How many of us are sucked in? What is the focus of your thoughts as we head through Holy week — is it on the life, death and resurrection of Christ or is it on the upcoming Easter egg hunt and whether it will be warm enough to wear your new spring outfit? Most of us know that Palm Sunday commemorates Jesus triumphant procession into Jerusalem on donkey’s back but few of us are aware of the deeper and very subversive implications of this event. And as we walk through Holy Week towards the cross, Jesus’ actions become more and more subversive. We have in fact entered the most subversive week of Jesus’ life.
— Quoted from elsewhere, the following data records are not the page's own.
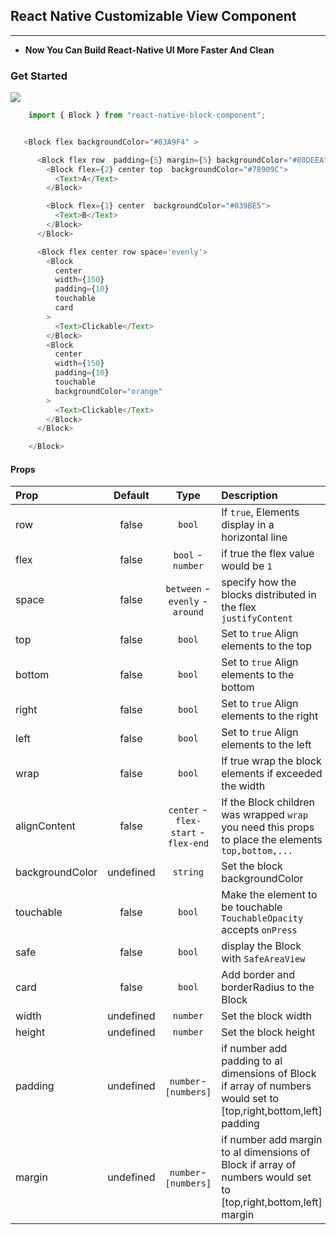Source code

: 
## React Native Customizable View Component
------------

-  **Now You Can Build React-Native UI More Faster And Clean**
 
### Get Started
![](https://user-images.githubusercontent.com/33010618/147148021-b09e318b-273b-4ddb-9511-b3235f26a938.png)
```js 
    import { Block } from "react-native-block-component";


   <Block flex backgroundColor="#03A9F4" >

      <Block flex row  padding={5} margin={5} backgroundColor="#80DEEA">
        <Block flex={2} center top  backgroundColor="#78909C">
          <Text>A</Text>
        </Block>

        <Block flex={1} center  backgroundColor="#039BE5">
          <Text>B</Text>
        </Block>
      </Block>

      <Block flex center row space='evenly'>
        <Block
          center
          width={150}
          padding={10}
          touchable
          card
        >
          <Text>Clickable</Text>
        </Block>
        <Block
          center
          width={150}
          padding={10}
          touchable
          backgroundColor="orange"
        >
          <Text>Clickable</Text>
        </Block>
      </Block>

    </Block>
```

#### Props

| Prop                             | Default |  Type  | Description                                                                                                                                                                                                                                     |
| :------------------------------- | :-----: | :----: | :---------------------------------------------------------------------------------------------------------------------------------------------------------------------------------------------------------------------------------------------- |
| row                              |  false  | `bool` | If `true`, Elements display in a horizontal line 
| flex                             |  false  | `bool` -`number`| if true the flex value would be `1`
| space                            |  false  | `between` -`evenly` - `around`| specify how the blocks distributed in the flex `justifyContent`
| top                        |  false  | `bool` | Set to `true` Align elements to the top
| bottom                        |  false  | `bool` | Set to `true` Align elements to the bottom
| right                        |  false  | `bool` | Set to `true` Align elements to the right
| left                        |  false  | `bool` | Set to `true` Align elements to the left
| wrap                        |  false  | `bool` | If true wrap the block elements if exceeded the width
| alignContent                |  false  | `center` - `flex-start` - `flex-end` | If the Block children was wrapped `wrap` you need this props to place the elements `top,bottom,...`
| backgroundColor     |  undefined  | `string` | Set the block backgroundColor
| touchable     |  false  | `bool` | Make the element to be touchable `TouchableOpacity` accepts `onPress`
| safe     |  false  | `bool` | display the Block with `SafeAreaView`
| card     |  false  | `bool` | Add border and borderRadius to the Block
| width     |  undefined  | `number` | Set the block width
| height     |  undefined  | `number` | Set the block height
| padding     |  undefined  | `number`-`[numbers]` | if number add padding to al dimensions of Block if array of numbers would set to [top,right,bottom,left] padding
| margin     |  undefined  | `number`-`[numbers]` | if number add margin to al dimensions of Block if array of numbers would set to [top,right,bottom,left] margin
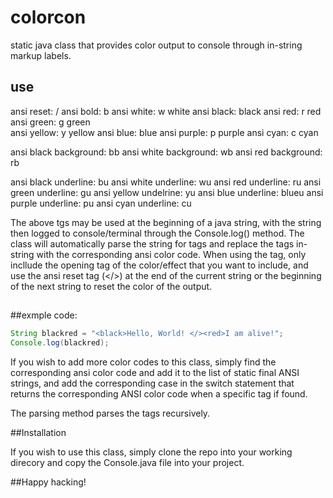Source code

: # colorcon
static java class that provides color output to console through in-string markup labels.

## use

ansi reset:		/
ansi bold:		b
ansi white:		w	white
ansi black:			black
ansi red:		r	red
ansi green:		g	green	
ansi yellow:	y	yellow
ansi blue:			blue
ansi purple:	p	purple
ansi cyan:		c 	cyan

ansi black background:		bb
ansi white background: 		wb
ansi red background:		rb

ansi black underline:		bu
ansi white underline:		wu
ansi red underline:			ru
ansi green underline:		gu
ansi yellow undelrine:		yu
ansi blue underline:			blueu
ansi purple underline:		pu
ansi cyan underline:		cu


The above tgs may be used at the beginning of a java string, with the string
then logged to console/terminal through the Console.log() method. The class will
automatically parse the string for tags and replace the tags in-string with the
corresponding ansi color code. When using the tag, only incllude the opening tag
of the color/effect that you want to include, and use the ansi reset tag (</>)
at the end of the current string or the beginning of the next string to reset
the color of the output.
##

##exmple code:

```java
String blackred = "<black>Hello, World! </><red>I am alive!";
Console.log(blackred);
```

If you wish to add more color codes to this class, simply find the corresponding
ansi color code and add it to the list of static final ANSI strings, and add the
corresponding case in the switch statement that returns the corresponding ANSI
color code when a specific tag if found.

The parsing method parses the tags recursively.

##Installation

If you wish to use this class, simply clone the repo into your working direcory
and copy the Console.java file into your project.

##Happy hacking!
According to Borg and Crossan’s important book The Last Week (2006), it is probable that there were two processions going on into Jerusalem on Palm Sunday — one that symbolized the Roman culture of Jesus’ day and the other Jesus proclaiming his upside-down kingdom.

It would have been customary for Pontius Pilate, the Roman governor assigned to Judea and Jerusalem, to come with his soldiers to Jerusalem for Passover. His procession would have come from the west at the head of a column of imperial cavalry and soldiers — an impressive and lavish procession specially designed to impress the people to discourage potential uprisings with a visual display of imperial power: cavalry on horses, foot soldiers, leather armor, helmets, weapons, banners, golden eagles mounted on poles, sun glinting on metal and gold.
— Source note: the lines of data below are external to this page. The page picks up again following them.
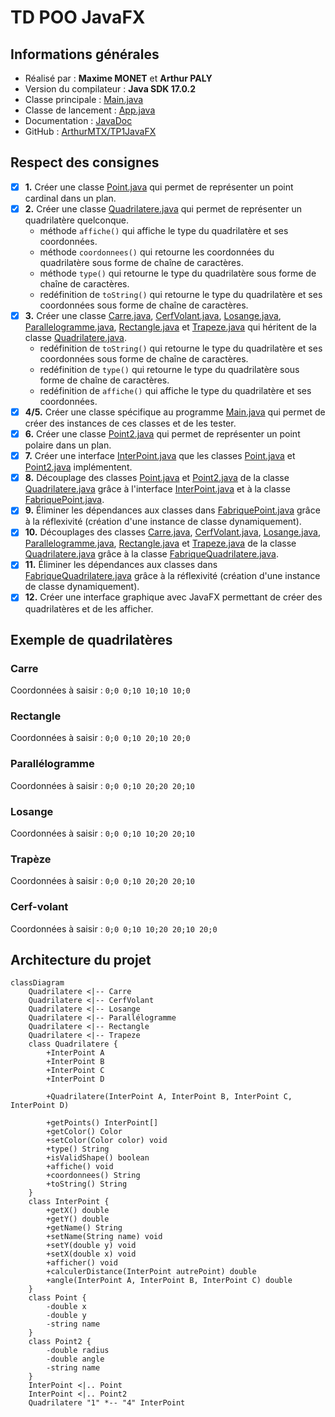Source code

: # TD POO JavaFX

## Informations générales

- Réalisé par : **Maxime MONET** et **Arthur PALY**
- Version du compilateur : **Java SDK 17.0.2**
- Classe principale : [Main.java](src/main/java/mtx/dev/tp1javafx/Main.java)
- Classe de lancement : [App.java](src/main/java/mtx/dev/tp1javafx/Launcher.java)
- Documentation : [JavaDoc](https://mtx.dev/tp1javafx)
- GitHub : [ArthurMTX/TP1JavaFX](https://github.com/ArthurMTX/TP1JavaFX)

## Respect des consignes

- [x] **1.** Créer une classe [Point.java](src/main/java/mtx/dev/tp1javafx/Point.java) qui permet de représenter un point cardinal dans un plan.
- [x] **2.** Créer une classe [Quadrilatere.java](src/main/java/mtx/dev/tp1javafx/Quadrilatere.java) qui permet de représenter un quadrilatère quelconque.
  - méthode `affiche()` qui affiche le type du quadrilatère et ses coordonnées.
  - méthode `coordonnees()` qui retourne les coordonnées du quadrilatère sous forme de chaîne de caractères.
  - méthode `type()` qui retourne le type du quadrilatère sous forme de chaîne de caractères.
  - redéfinition de `toString()` qui retourne le type du quadrilatère et ses coordonnées sous forme de chaîne de caractères.
- [x] **3.** Créer une classe [Carre.java](src/main/java/mtx/dev/tp1javafx/Carre.java), [CerfVolant.java](src/main/java/mtx/dev/tp1javafx/CerfVolant.java), [Losange.java](src/main/java/mtx/dev/tp1javafx/Losange.java), [Parallelogramme.java](src/main/java/mtx/dev/tp1javafx/Parallelogramme.java), [Rectangle.java](src/main/java/mtx/dev/tp1javafx/Rectangle.java) et [Trapeze.java](src/main/java/mtx/dev/tp1javafx/Trapeze.java) qui héritent de la classe [Quadrilatere.java](src/main/java/mtx/dev/tp1javafx/Quadrilatere.java).
  - redéfinition de `toString()` qui retourne le type du quadrilatère et ses coordonnées sous forme de chaîne de caractères.
  - redéfinition de `type()` qui retourne le type du quadrilatère sous forme de chaîne de caractères.
  - redéfinition de `affiche()` qui affiche le type du quadrilatère et ses coordonnées.
- [x] **4/5.** Créer une classe spécifique au programme [Main.java](src/main/java/mtx/dev/tp1javafx/Main.java) qui permet de créer des instances de ces classes et de les tester.
- [x] **6.** Créer une classe [Point2.java](src/main/java/mtx/dev/tp1javafx/Point2.java) qui permet de représenter un point polaire dans un plan.
- [x] **7.** Créer une interface [InterPoint.java](src/main/java/mtx/dev/tp1javafx/InterPoint.java) que les classes [Point.java](src/main/java/mtx/dev/tp1javafx/Point.java) et [Point2.java](src/main/java/mtx/dev/tp1javafx/Point2.java) implémentent.
- [x] **8.** Découplage des classes [Point.java](src/main/java/mtx/dev/tp1javafx/Point.java) et [Point2.java](src/main/java/mtx/dev/tp1javafx/Point2.java) de la classe [Quadrilatere.java](src/main/java/mtx/dev/tp1javafx/Quadrilatere.java) grâce à l'interface [InterPoint.java](src/main/java/mtx/dev/tp1javafx/InterPoint.java) et à la classe [FabriquePoint.java](src/main/java/mtx/dev/tp1javafx/FabriquePoint.java).
- [x] **9.** Éliminer les dépendances aux classes dans [FabriquePoint.java](src/main/java/mtx/dev/tp1javafx/FabriquePoint.java) grâce à la réflexivité (création d'une instance de classe dynamiquement).
- [x] **10.** Découplages des classes [Carre.java](src/main/java/mtx/dev/tp1javafx/Carre.java), [CerfVolant.java](src/main/java/mtx/dev/tp1javafx/CerfVolant.java), [Losange.java](src/main/java/mtx/dev/tp1javafx/Losange.java), [Parallelogramme.java](src/main/java/mtx/dev/tp1javafx/Parallelogramme.java), [Rectangle.java](src/main/java/mtx/dev/tp1javafx/Rectangle.java) et [Trapeze.java](src/main/java/mtx/dev/tp1javafx/Trapeze.java) de la classe [Quadrilatere.java](src/main/java/mtx/dev/tp1javafx/Quadrilatere.java) grâce à la classe [FabriqueQuadrilatere.java](src/main/java/mtx/dev/tp1javafx/FabriqueQuadrilatere.java).
- [x] **11.** Éliminer les dépendances aux classes dans [FabriqueQuadrilatere.java](src/main/java/mtx/dev/tp1javafx/FabriqueQuadrilatere.java) grâce à la réflexivité (création d'une instance de classe dynamiquement).
- [x] **12.** Créer une interface graphique avec JavaFX permettant de créer des quadrilatères et de les afficher.

## Exemple de quadrilatères

### Carre 

Coordonnées à saisir : `0;0 0;10 10;10 10;0`

### Rectangle

Coordonnées à saisir : `0;0 0;10 20;10 20;0`

### Parallélogramme

Coordonnées à saisir : `0;0 0;10 20;20 20;10`

### Losange

Coordonnées à saisir : `0;0 0;10 10;20 20;10`

### Trapèze

Coordonnées à saisir : `0;0 0;10 20;20 20;10`

### Cerf-volant

Coordonnées à saisir : `0;0 0;10 10;20 20;10 20;0`

## Architecture du projet

```mermaid
classDiagram
    Quadrilatere <|-- Carre
    Quadrilatere <|-- CerfVolant
    Quadrilatere <|-- Losange
    Quadrilatere <|-- Parallélogramme
    Quadrilatere <|-- Rectangle
    Quadrilatere <|-- Trapeze
    class Quadrilatere {
        +InterPoint A
        +InterPoint B
        +InterPoint C
        +InterPoint D
        
        +Quadrilatere(InterPoint A, InterPoint B, InterPoint C, InterPoint D)
       
        +getPoints() InterPoint[]
        +getColor() Color
        +setColor(Color color) void
        +type() String
        +isValidShape() boolean
        +affiche() void
        +coordonnees() String
        +toString() String
    }
    class InterPoint {
        +getX() double
        +getY() double
        +getName() String
        +setName(String name) void
        +setY(double y) void
        +setX(double x) void
        +afficher() void
        +calculerDistance(InterPoint autrePoint) double
        +angle(InterPoint A, InterPoint B, InterPoint C) double
    }
    class Point {
        -double x
        -double y
        -string name
    }
    class Point2 {
        -double radius
        -double angle
        -string name
    }
    InterPoint <|.. Point
    InterPoint <|.. Point2
    Quadrilatere "1" *-- "4" InterPoint
```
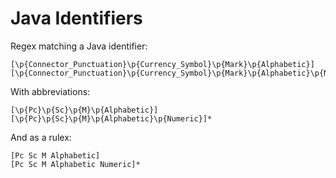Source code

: # Java Identifiers

Regex matching a Java identifier:

```regexp
[\p{Connector_Punctuation}\p{Currency_Symbol}\p{Mark}\p{Alphabetic}][\p{Connector_Punctuation}\p{Currency_Symbol}\p{Mark}\p{Alphabetic}\p{Numeric}]*
```

With abbreviations:

```regexp
[\p{Pc}\p{Sc}\p{M}\p{Alphabetic}][\p{Pc}\p{Sc}\p{M}\p{Alphabetic}\p{Numeric}]*
```

And as a rulex:

```rulex
[Pc Sc M Alphabetic]
[Pc Sc M Alphabetic Numeric]*
```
On the other side of the city, down from the Mount of Olives in the north came Jesus and his humble procession — no pomp, no ceremony, dressed simply like the people, riding on the back of a donkey and followed by his disciples drawn from amongst the peasants and the common people. I imagine the lepers he had healed and the once-blind man dancing and rejoicing with him. And there is Lazarus with Mary and Martha a living symbol of the triumph that this procession represents.

Here was the truly triumphant procession and the true rejoicing of the season. Shouts of “Hosanna! Blessed is the one who comes in the name of the Lord!” greeted their passing. But this was a radical procession that really thumbed its nose at the Roman Empire with its power and wealth.

Then Jesus headed to the temple, overturned the tables and threw out the moneylenders proclaiming loud and clear to the religious leaders that their alignment with the power of Rome was totally unacceptable to God. And he caps the week off with a Passover meal, not revealing himself as an emperor messiah as his followers and even his disciples were hoping, but washing feet, indelibly imprinting on his disciples this final image of a slave, the last loving act of an upside-down king.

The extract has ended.